§ **Records to use**:
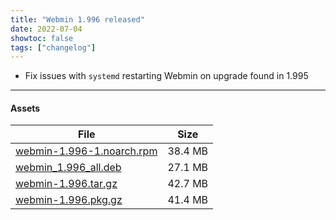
 ```yaml
---
title: "Webmin 1.996 released"
date: 2022-07-04
showtoc: false
tags: ["changelog"]
---
```


* Fix issues with `systemd` restarting Webmin on upgrade found in 1.995

---

#### Assets

| File                       | Size |
| -------------------------- | -----|
|[webmin-1.996-1.noarch.rpm](https://github.com/webmin/webmin/releases/download/1.996/webmin-1.996-1.noarch.rpm) | 38.4 MB |
|[webmin_1.996_all.deb](https://github.com/webmin/webmin/releases/download/1.996/webmin_1.996_all.deb) | 27.1 MB |
|[webmin-1.996.tar.gz](https://github.com/webmin/webmin/releases/download/1.996/webmin-1.996.tar.gz) | 42.7 MB |
|[webmin-1.996.pkg.gz](https://github.com/webmin/webmin/releases/download/1.996/webmin-1.996.pkg.gz) | 41.4 MB |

§ **What you will do**: Make a word-for-word copy of the entries, without any pictures.

§ **Result for this exercise**:
 ```yaml
---
title: "Webmin 1.996 released"
date: 2022-07-04
showtoc: false
tags: ["changelog"]
---
```


* Fix issues with `systemd` restarting Webmin on upgrade found in 1.995

---

#### Assets

| File                       | Size |
| -------------------------- | -----|
|[webmin-1.996-1.noarch.rpm](https://github.com/webmin/webmin/releases/download/1.996/webmin-1.996-1.noarch.rpm) | 38.4 MB |
|[webmin_1.996_all.deb](https://github.com/webmin/webmin/releases/download/1.996/webmin_1.996_all.deb) | 27.1 MB |
|[webmin-1.996.tar.gz](https://github.com/webmin/webmin/releases/download/1.996/webmin-1.996.tar.gz) | 42.7 MB |
|[webmin-1.996.pkg.gz](https://github.com/webmin/webmin/releases/download/1.996/webmin-1.996.pkg.gz) | 41.4 MB |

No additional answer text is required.